[Stored data entries]
==*==

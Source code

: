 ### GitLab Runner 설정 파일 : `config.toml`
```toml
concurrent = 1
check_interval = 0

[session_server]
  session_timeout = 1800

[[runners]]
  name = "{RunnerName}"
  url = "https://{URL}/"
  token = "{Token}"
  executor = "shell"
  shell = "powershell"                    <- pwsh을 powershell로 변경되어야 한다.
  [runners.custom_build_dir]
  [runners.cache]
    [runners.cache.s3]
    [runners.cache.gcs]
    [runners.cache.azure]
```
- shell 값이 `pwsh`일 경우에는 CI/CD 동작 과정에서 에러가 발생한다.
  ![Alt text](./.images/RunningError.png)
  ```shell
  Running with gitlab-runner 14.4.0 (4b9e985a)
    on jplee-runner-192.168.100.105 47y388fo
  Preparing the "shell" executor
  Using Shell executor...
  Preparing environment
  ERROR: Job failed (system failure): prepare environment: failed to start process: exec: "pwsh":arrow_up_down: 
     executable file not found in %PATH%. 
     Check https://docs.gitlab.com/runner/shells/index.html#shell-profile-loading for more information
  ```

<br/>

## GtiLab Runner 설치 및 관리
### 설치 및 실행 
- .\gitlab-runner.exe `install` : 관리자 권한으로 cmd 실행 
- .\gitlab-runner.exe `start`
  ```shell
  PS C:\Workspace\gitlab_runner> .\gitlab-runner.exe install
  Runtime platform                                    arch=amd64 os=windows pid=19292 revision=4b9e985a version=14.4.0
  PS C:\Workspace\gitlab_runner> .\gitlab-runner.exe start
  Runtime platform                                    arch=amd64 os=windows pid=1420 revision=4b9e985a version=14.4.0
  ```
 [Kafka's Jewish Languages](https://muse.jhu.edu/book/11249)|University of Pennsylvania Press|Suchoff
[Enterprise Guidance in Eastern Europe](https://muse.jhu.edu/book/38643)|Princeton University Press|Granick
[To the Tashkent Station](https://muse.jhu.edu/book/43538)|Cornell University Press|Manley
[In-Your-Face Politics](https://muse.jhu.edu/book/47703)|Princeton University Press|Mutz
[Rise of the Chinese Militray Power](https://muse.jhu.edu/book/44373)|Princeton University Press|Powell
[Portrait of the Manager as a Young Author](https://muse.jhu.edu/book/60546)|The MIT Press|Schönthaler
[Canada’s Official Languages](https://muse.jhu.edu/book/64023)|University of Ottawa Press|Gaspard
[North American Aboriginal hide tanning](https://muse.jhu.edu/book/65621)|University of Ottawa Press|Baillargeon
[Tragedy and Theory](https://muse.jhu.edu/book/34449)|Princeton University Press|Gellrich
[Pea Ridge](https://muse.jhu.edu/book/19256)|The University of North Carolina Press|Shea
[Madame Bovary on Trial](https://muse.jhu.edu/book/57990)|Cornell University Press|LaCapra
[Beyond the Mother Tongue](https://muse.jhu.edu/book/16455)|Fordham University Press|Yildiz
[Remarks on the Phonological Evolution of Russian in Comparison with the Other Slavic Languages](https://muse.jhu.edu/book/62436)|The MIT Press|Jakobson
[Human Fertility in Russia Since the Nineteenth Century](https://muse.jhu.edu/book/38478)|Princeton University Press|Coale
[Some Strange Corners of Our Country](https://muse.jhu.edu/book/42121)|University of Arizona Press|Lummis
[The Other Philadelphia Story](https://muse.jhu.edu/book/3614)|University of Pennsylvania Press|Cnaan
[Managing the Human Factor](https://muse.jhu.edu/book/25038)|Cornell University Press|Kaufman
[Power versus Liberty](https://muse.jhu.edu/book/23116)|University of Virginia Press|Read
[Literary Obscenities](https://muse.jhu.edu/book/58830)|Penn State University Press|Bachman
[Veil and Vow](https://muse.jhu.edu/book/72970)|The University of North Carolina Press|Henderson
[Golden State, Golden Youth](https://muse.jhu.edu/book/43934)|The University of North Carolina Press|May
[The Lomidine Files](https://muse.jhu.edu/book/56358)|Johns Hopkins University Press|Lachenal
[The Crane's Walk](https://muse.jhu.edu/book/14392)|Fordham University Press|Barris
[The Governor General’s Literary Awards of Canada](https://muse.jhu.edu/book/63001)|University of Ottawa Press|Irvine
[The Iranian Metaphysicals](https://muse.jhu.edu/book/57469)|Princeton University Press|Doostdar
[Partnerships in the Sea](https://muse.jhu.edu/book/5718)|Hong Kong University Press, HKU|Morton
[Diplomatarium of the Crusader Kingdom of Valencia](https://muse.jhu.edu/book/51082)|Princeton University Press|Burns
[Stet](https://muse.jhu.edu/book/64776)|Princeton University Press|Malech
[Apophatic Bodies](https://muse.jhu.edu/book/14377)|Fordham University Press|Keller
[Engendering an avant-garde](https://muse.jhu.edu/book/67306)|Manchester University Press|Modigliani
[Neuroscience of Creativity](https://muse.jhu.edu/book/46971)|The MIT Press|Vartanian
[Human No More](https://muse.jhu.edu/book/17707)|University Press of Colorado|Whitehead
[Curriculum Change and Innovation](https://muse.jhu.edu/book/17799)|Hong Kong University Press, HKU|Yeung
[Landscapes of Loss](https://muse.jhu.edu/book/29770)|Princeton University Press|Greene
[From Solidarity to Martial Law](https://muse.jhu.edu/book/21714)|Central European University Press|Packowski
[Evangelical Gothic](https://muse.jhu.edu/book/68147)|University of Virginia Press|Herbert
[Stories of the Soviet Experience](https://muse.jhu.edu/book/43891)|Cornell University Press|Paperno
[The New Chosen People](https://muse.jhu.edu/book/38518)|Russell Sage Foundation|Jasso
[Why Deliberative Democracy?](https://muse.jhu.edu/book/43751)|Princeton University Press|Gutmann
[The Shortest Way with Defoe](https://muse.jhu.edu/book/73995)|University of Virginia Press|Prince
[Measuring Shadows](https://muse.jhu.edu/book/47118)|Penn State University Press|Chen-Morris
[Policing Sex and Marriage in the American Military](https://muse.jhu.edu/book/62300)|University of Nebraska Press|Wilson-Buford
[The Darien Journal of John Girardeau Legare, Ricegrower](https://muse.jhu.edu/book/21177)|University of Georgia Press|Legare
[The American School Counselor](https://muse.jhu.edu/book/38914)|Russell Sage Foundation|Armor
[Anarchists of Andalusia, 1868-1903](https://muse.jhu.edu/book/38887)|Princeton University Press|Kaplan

==*==

What lines above contain "start"? Copy them out.

  ERROR: Job failed (system failure): prepare environment: failed to start process: exec: "pwsh":arrow_up_down: 
- .\gitlab-runner.exe `start`
  PS C:\Workspace\gitlab_runner> .\gitlab-runner.exe start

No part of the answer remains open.